Collected data:
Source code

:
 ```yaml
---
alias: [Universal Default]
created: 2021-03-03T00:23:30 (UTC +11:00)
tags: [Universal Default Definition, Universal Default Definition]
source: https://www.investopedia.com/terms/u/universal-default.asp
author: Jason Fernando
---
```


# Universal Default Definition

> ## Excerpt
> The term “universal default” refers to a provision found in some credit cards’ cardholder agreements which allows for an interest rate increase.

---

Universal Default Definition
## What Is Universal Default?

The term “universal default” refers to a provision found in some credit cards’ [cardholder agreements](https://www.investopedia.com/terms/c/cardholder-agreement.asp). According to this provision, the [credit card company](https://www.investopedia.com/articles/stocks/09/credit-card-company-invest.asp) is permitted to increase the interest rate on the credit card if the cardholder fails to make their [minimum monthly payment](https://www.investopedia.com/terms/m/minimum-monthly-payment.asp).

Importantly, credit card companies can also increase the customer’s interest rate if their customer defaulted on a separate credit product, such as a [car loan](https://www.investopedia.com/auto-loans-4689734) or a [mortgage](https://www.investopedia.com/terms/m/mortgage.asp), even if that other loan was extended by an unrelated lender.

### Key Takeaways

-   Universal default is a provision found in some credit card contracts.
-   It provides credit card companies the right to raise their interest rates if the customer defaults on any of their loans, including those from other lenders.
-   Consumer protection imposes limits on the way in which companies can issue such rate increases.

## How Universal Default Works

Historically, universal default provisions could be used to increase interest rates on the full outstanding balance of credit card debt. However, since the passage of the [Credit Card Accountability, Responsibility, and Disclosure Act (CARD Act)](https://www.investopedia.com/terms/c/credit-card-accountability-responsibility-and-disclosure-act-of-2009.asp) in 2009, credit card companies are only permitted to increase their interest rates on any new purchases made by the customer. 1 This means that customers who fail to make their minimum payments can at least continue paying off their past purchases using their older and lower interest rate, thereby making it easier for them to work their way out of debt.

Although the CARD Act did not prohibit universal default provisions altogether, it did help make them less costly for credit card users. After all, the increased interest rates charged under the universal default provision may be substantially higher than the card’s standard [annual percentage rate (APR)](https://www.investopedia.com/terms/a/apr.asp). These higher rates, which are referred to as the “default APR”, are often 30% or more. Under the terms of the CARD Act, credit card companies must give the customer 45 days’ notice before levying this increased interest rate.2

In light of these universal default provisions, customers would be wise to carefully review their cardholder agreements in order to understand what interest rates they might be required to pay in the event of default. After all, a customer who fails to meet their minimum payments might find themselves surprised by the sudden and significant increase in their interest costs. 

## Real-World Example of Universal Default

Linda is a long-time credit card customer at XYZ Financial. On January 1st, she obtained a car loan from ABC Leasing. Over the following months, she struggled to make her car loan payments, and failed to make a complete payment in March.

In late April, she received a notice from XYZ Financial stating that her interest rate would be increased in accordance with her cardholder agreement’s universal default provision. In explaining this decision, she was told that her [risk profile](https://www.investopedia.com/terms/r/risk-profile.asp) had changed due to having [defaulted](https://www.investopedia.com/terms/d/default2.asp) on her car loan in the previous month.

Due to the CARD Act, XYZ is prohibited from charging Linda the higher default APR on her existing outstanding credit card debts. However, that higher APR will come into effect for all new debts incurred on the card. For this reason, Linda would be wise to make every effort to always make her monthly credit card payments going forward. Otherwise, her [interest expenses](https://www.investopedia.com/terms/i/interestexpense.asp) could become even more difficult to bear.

Work item:
From the data above, reproduce word for word the lines running from the line with "credit cards’ [cardholder" to the line with "credit card contracts.", ends included.

Result of the task:
The term “universal default” refers to a provision found in some credit cards’ [cardholder agreements](https://www.investopedia.com/terms/c/cardholder-agreement.asp). According to this provision, the [credit card company](https://www.investopedia.com/articles/stocks/09/credit-card-company-invest.asp) is permitted to increase the interest rate on the credit card if the cardholder fails to make their [minimum monthly payment](https://www.investopedia.com/terms/m/minimum-monthly-payment.asp).

Importantly, credit card companies can also increase the customer’s interest rate if their customer defaulted on a separate credit product, such as a [car loan](https://www.investopedia.com/auto-loans-4689734) or a [mortgage](https://www.investopedia.com/terms/m/mortgage.asp), even if that other loan was extended by an unrelated lender.

### Key Takeaways

-   Universal default is a provision found in some credit card contracts.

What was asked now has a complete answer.